Friday, July 24, 2009

Living on the edge

Working from home gives me far too many ways to creatively procrastinate.















Nothing says 'overdue article for which you'll actually receive some money' like some freshly pumiced heels, weeded gravel, dusted bookshelves and recycling arranged right down to metal screw caps and plastic bottle tops.

Apart from work stuff, I'm also avoiding:

Completing the Victorian Government 'Working With Children' documents. Yes, the school is always asking for volunteers and no, I'm not some shifty kiddie fiddler with hidden jail time but I've been avoiding getting those unflattering passport photographs done, because..... well...... because this year I want to have a year off from being a member of the Mummy Mafia.

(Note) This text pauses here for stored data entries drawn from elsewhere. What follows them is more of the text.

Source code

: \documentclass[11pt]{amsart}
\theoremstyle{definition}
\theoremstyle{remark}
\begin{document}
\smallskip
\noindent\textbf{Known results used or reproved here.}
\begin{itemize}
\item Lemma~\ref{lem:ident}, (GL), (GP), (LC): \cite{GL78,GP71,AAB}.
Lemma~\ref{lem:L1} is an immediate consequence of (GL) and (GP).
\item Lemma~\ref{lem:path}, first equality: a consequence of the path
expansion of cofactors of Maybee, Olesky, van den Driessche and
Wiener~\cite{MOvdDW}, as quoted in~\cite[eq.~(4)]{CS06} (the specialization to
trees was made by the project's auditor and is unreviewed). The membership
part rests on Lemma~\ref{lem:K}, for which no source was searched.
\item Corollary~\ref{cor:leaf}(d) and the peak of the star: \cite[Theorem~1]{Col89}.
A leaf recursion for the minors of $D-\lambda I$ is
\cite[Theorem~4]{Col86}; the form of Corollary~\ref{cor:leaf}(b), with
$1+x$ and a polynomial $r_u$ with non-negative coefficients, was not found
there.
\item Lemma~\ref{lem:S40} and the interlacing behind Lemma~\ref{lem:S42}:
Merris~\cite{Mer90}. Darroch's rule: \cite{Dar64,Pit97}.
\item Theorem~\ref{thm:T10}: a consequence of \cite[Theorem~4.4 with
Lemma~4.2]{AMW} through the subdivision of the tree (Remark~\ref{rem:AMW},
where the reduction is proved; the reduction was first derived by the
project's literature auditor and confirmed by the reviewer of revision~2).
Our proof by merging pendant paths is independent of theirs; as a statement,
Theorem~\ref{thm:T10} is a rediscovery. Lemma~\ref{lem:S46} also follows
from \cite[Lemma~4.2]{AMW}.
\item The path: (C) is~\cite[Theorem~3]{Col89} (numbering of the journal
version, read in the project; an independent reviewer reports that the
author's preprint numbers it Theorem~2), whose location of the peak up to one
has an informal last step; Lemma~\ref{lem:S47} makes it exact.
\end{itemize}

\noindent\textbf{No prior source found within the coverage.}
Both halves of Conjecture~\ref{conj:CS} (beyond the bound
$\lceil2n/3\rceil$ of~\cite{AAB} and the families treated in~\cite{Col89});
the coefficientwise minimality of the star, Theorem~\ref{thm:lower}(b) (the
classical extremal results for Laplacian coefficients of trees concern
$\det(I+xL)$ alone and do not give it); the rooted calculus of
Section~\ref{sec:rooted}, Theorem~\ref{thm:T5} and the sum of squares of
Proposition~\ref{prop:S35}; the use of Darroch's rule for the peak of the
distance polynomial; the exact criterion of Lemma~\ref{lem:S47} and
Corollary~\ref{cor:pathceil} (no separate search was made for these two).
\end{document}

You know the sort; those mothers who are always there to hear kids read, attend excursions, run the sausage sizzle, collect donations for raffles and coordinate the quiz night. Always immaculately dressed with late model SUVs, bendy-pilates/private-trainer-toned bodies and an Osh Kosh baby on one designer-jeaned hip. Even after five years, I was never a contender, just a willing slave. "Oh of course Diane, I'll paint the entire set for the class musical and make a pot of soup to share and keep the string instruments at my place during the weeknights and clean the Axylotl aquarium, make jewellery for the craft stall and write that Public Art Water Saving School Heritage Celebration State grant that you'll be taking to the next committee meeting....."

These days, I waddle up to the school and it's not the dog that causes other folk to avoid me: it's my sticky witchy woman hair, puffy eyes and morning breath that singles me out as a Mummy Mafia Member gone AWOL (or, in reality, me just out of bed and in my running gear). And I kind of like it that way.

My 'editing and proof reading' assignments. I'm particularly proud of my delaying tactics here, seeing as I haven't submitted any work to my tutor since October last year. Stuff such as a trip to New Zealand, my mother-in-law's death, GFC affecting the sale of our house for over three months and our move to Melbourne has meant that I had a few other things to occupy my mind other than what silly symbol means 'shift one space to the right and change to Times New Roman font sized 12' when written in red pen alongside the offending row of text, zzzzzz.......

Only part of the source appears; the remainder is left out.